Created in 1612 by Pope Paul V, the archives are the central repository of the Holy See and contain all of the deeds and documents pertaining to the government of the universal Church. Closed to the outside world until 1881, Pope Leo XIII first opened them to academics.

The Secret Archives hold some 35,000 documents on 52 miles of shelves. Some of the documents date back to the eighth century. Typically, only professional scholars are allowed access to the collection. Approximately 1,500 researchers visit the archives annually.

“They are revealed as a cultural context, as a fascinating appeal to the memory of our past, the past of the Church, of empires, kingdoms, duchies and republics,” said Cardinal Raffaele Farina, archivist and librarian.

On Display
The exhibit features documents, codices, ciphered letters, manuscripts, papal bulls and ancient parchments that span 12 centuries of history and come from around the world.

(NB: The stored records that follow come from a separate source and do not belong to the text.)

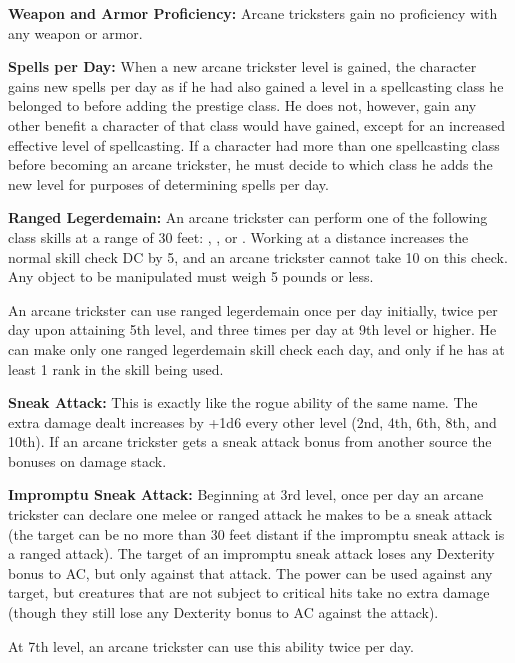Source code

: \textbf{Weapon and Armor Proficiency:} Arcane tricksters gain no proficiency with any weapon or armor.

\textbf{Spells per Day:} When a new arcane trickster level is gained, the character gains new spells per day as if he had also gained a level in a spellcasting class he belonged to before adding the prestige class. He does not, however, gain any other benefit a character of that class would have gained, except for an increased effective level of spellcasting. If a character had more than one spellcasting class before becoming an arcane trickster, he must decide to which class he adds the new level for purposes of determining spells per day.

\textbf{Ranged Legerdemain:} An arcane trickster can perform one of the following class skills at a range of 30 feet: , , or . Working at a distance increases the normal skill check DC by 5, and an arcane trickster cannot take 10 on this check. Any object to be manipulated must weigh 5 pounds or less.

An arcane trickster can use ranged legerdemain once per day initially, twice per day upon attaining 5th level, and three times per day at 9th level or higher. He can make only one ranged legerdemain skill check each day, and only if he has at least 1 rank in the skill being used.

\textbf{Sneak Attack:} This is exactly like the rogue ability of the same name. The extra damage dealt increases by +1d6 every other level (2nd, 4th, 6th, 8th, and 10th). If an arcane trickster gets a sneak attack bonus from another source the bonuses on damage stack.

\textbf{Impromptu Sneak Attack:} Beginning at 3rd level, once per day an arcane trickster can declare one melee or ranged attack he makes to be a sneak attack (the target can be no more than 30 feet distant if the impromptu sneak attack is a ranged attack). The target of an impromptu sneak attack loses any Dexterity bonus to AC, but only against that attack. The power can be used against any target, but creatures that are not subject to critical hits take no extra damage (though they still lose any Dexterity bonus to AC against the attack).

At 7th level, an arcane trickster can use this ability twice per day.


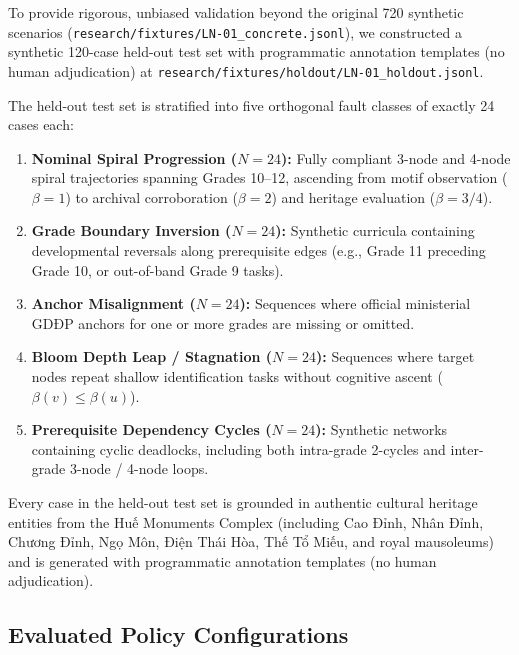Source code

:\documentclass[11pt,a4paper]{article}
\begin{document}
To provide rigorous, unbiased validation beyond the original 720 synthetic scenarios (\texttt{research/fixtures/LN-01\_concrete.jsonl}), we constructed a synthetic 120-case held-out test set with programmatic annotation templates (no human adjudication) at \texttt{research/fixtures/holdout/LN-01\_holdout.jsonl}.

The held-out test set is stratified into five orthogonal fault classes of exactly 24 cases each:
\begin{enumerate}
    \item \textbf{Nominal Spiral Progression ($N=24$):} Fully compliant 3-node and 4-node spiral trajectories spanning Grades 10--12, ascending from motif observation ($\beta=1$) to archival corroboration ($\beta=2$) and heritage evaluation ($\beta=3/4$).
    \item \textbf{Grade Boundary Inversion ($N=24$):} Synthetic curricula containing developmental reversals along prerequisite edges (e.g., Grade 11 preceding Grade 10, or out-of-band Grade 9 tasks).
    \item \textbf{Anchor Misalignment ($N=24$):} Sequences where official ministerial GDĐP anchors for one or more grades are missing or omitted.
    \item \textbf{Bloom Depth Leap / Stagnation ($N=24$):} Sequences where target nodes repeat shallow identification tasks without cognitive ascent ($\beta(v) \le \beta(u)$).
    \item \textbf{Prerequisite Dependency Cycles ($N=24$):} Synthetic networks containing cyclic deadlocks, including both intra-grade 2-cycles and inter-grade 3-node / 4-node loops.
\end{enumerate}

Every case in the held-out test set is grounded in authentic cultural heritage entities from the Huế Monuments Complex (including Cao Đỉnh, Nhân Đỉnh, Chương Đỉnh, Ngọ Môn, Điện Thái Hòa, Thế Tổ Miếu, and royal mausoleums) and is generated with programmatic annotation templates (no human adjudication).

\subsection{Evaluated Policy Configurations}
\end{document}
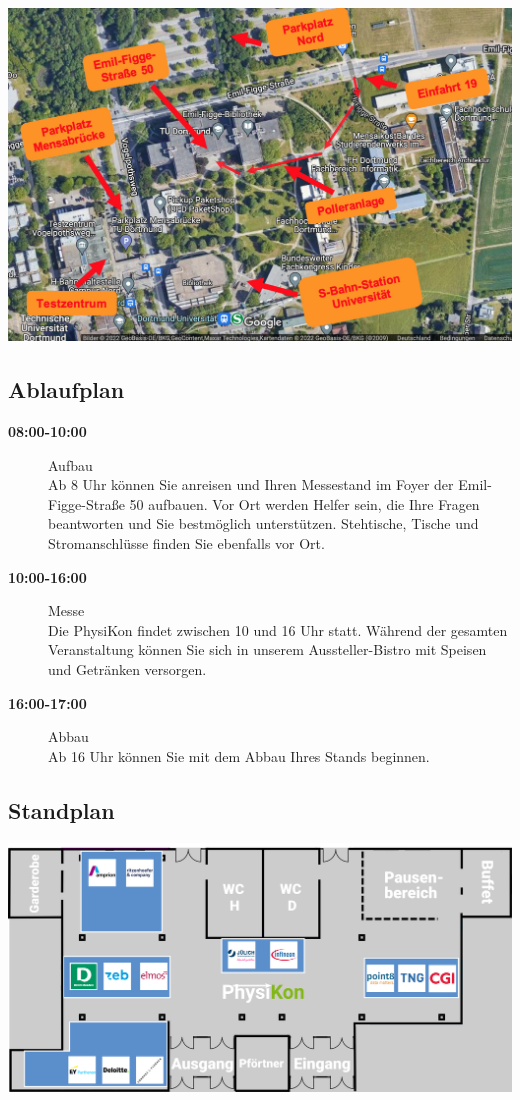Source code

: \documentclass[
  paper=a4,
  fontsize=12pt,
  DIV=16,
  headheight=30pt,
  footheight=45pt,
  headinclude,
  parskip=half,
]{scrartcl}
\begin{document}
\includegraphics[width=\textwidth]{images/anfahrtskizze.jpg}


\subsection*{Ablaufplan}
\begin{description}
    \item[\textbf{08:00-10:00}] Aufbau\\
      Ab 8 Uhr können Sie anreisen und Ihren Messestand im Foyer der Emil-Figge-Straße 50 aufbauen.
      Vor Ort werden Helfer sein, die Ihre Fragen beantworten und Sie bestmöglich unterstützen.
      Stehtische, Tische und Stromanschlüsse finden Sie ebenfalls vor Ort.
    \item[\textbf{10:00-16:00}] Messe\\
      Die PhysiKon findet zwischen 10 und 16 Uhr statt.
      Während der gesamten Veranstaltung können Sie sich in unserem Aussteller-Bistro mit Speisen und Getränken versorgen.
    \item[\textbf{16:00-17:00}] Abbau\\
      Ab 16 Uhr können Sie mit dem Abbau Ihres Stands beginnen.
  \end{description}

\subsection*{Standplan}

\includegraphics[width=\textwidth]{images/messeplan.png}
\end{document}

They are organized into 10 sections.

Among the notable items on display is the 1521 decree from Pope Leo X excommunicating German monk Martin Luther, a 1530 petition — complete with wax seals — from British Parliament asking Pope Clement VIII to annul King Henry VIII’s marriage to Catherine of Aragon, and an 1887 letter from an American Indian Ojibwe chief to Pope Leo XIII.

Other fascinating documents include a document signed by Galileo Galilei from his trial, manuscripts signed by Michelangelo and Napoleon Bonaparte, and a handwritten letter in French from Mary Queen of Scots to Pope Sixtus V, penned just weeks before she was beheaded by Queen Elizabeth of England.

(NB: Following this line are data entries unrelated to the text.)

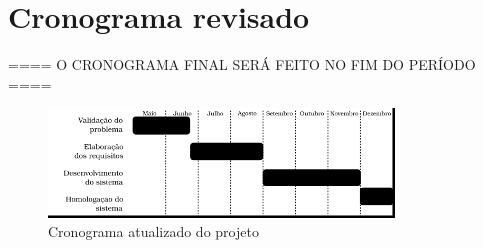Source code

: \section{Cronograma revisado}


==== O CRONOGRAMA FINAL SERÁ FEITO NO FIM DO PERÍODO ====


\begin{figure}[ht!]
    \begin{center}
    \includegraphics[width=260pt]{figuras/cronograma-atualizado}
    \caption{Cronograma atualizado do projeto}
    \label{fig-cronograma-atualizado}
    \end{center}
\end{figure}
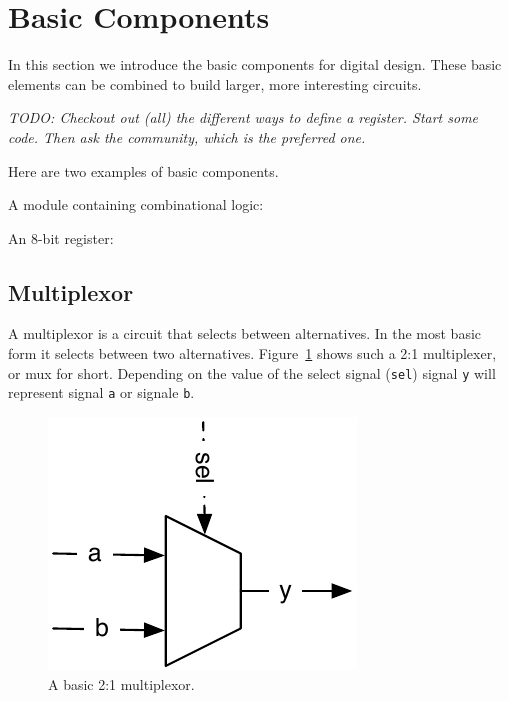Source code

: \documentclass[a4paper]{article}
\newcommand{\code}[1]{{\small{\texttt{#1}}}}
\newcommand{\todo}[1]{{\emph{TODO: #1}}}
\begin{document}
\section{Basic Components}

In this section we introduce the basic components for digital design.
These basic elements can be combined to build larger, more interesting
circuits.

\todo{Checkout out (all) the different ways to define a register.
Start some code.
Then ask the community, which is the preferred one.}




Here are two examples of basic components.

A module containing combinational logic:

%

An 8-bit register:

%

\subsection{Multiplexor}

A multiplexor is a circuit that selects between alternatives. In the most
basic form it selects between two alternatives. Figure~\ref{fig:mux} shows
such a 2:1 multiplexer, or mux for short. Depending on the value of the
select signal (\code{sel}) signal \code{y} will represent signal \code{a} or
signale \code{b}.

\begin{figure}
  \centering
  \includegraphics{figures/mux}

  \caption{A basic 2:1 multiplexor.}
  \label{fig:mux}
\end{figure}
\end{document}
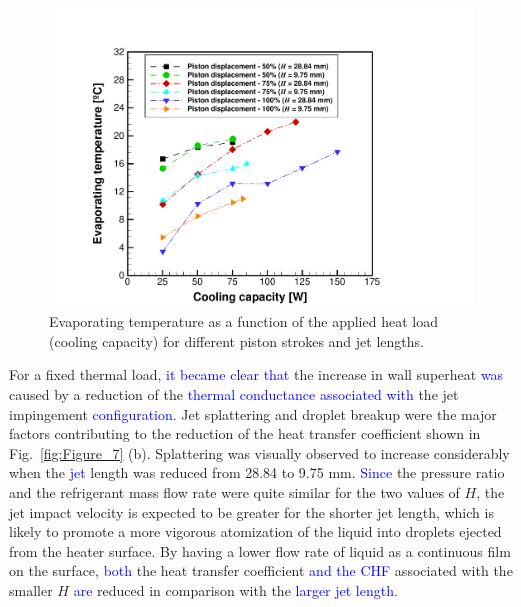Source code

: \documentclass[review,preprint,12pt]{elsarticle}
\begin{document}
\begin{figure}[!htp]
\centering
\includegraphics[angle=0,scale=0.375]{Figure_8.pdf}
\caption{Evaporating temperature as a function of the applied heat load (cooling capacity) for different piston strokes and jet lengths.}
\label{fig:Figure_8}
\end{figure}

For a fixed thermal load, \textcolor{blue}{it became clear that} the increase in wall superheat \textcolor{blue}{was} caused by a reduction of the \textcolor{blue}{thermal conductance associated with} the jet impingement  \textcolor{blue}{configuration}. Jet splattering and droplet breakup were the major factors contributing to the reduction of the heat transfer coefficient shown in Fig.~\ref{fig:Figure_7} (b). Splattering was visually observed to increase considerably when the  \textcolor{blue}{jet} length was reduced from 28.84 to 9.75 mm.  \textcolor{blue}{Since} the pressure ratio and the refrigerant mass flow rate were quite similar for the two values of $H$, the jet impact velocity is expected to be greater for the shorter jet length, which is likely to promote a more vigorous atomization of the liquid into droplets ejected from the heater surface. By having a lower flow rate of liquid as a continuous film on the surface, \textcolor{blue}{both} the heat transfer coefficient \textcolor{blue}{and the CHF} associated with the smaller $H$ \textcolor{blue}{are} reduced in comparison with the \textcolor{blue}{larger jet length}. 
\end{document}
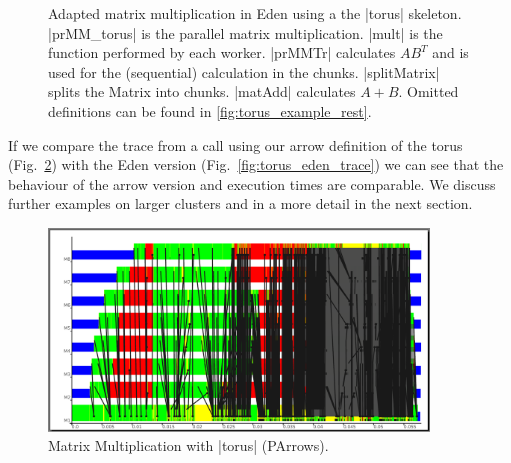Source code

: \begin{figure}[tb]
\caption{Adapted matrix multiplication in Eden using a the |torus| skeleton. |prMM_torus| is the parallel matrix multiplication. |mult| is the function performed by each worker. |prMMTr| calculates $AB^T$ and is used for the (sequential) calculation in the chunks. |splitMatrix| splits the Matrix into chunks. |matAdd| calculates $A + B$. Omitted definitions can be found in \ref{fig:torus_example_rest}. }
\label{fig:torusMatMult}
\end{figure}
If we compare the trace from a call using our arrow definition of the torus (Fig.~\ref{fig:torus_parrows_trace}) with the Eden version (Fig.~\ref{fig:torus_eden_trace}) we can see that the behaviour of the arrow version and execution times are comparable. We discuss further examples on larger clusters and in a more detail in the next section.
\begin{figure}[tb]
	\centering
	\includegraphics[width=0.9\textwidth]{images/torus_matrix_parrows_scale}
	\caption[Matrix Multiplication with |torus| (Parrows)]{Matrix Multiplication with |torus| (PArrows).}
	\label{fig:torus_parrows_trace}
\end{figure}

In the letter, she describes at length her sufferings, professes her Catholic faith and commends her soul to God.

The exhibit includes an original Gregorian calendar, named after Pope Gregory XIII, who reduced the errors of the Julian calendar by introducing the leap year and eliminating the days between Oct. 4-15, 1582, with the bull Inter Gravissimas.

One document in the exhibition is a letter written in 1793 by Marie Antoinette, while she was in prison, to Louis XVI’s brother Charles Philippe, count of Artois, who became King Charles X of France in 1824. The 10-line letter is handwritten on a sheet of ordinary paper folded in two.

“The sentiments of those who share my pain, my dear brother-in-law, are the only consolation I can receive in this sad circumstance,” reads the letter, which is signed, “Your loving Sister-in-Law and Cousin Marie Antoinette.”

The exhibit also includes diplomatic letters written in the Vatican’s own encrypted code. These were used to prevent secret messages between the Holy See and its diplomats from being intercepted by hostile powers. The oldest of these texts dates back to the first half of the 14th century.

The most recent documents on display date from the “Closed Period” during the Second World War. Among these documents is a letter notifying the Vatican of the fate of Edith and Rosa Stein and photographs from the Nov. 5, 1943, air raid on the Vatican.

Cardinal Farina described the documents on display as “an incentive to raise the standard of knowledge beyond the empty stereotype to which, if I am not mistaken, much of the current so-called ‘culture of the masses’ unfortunately leads.”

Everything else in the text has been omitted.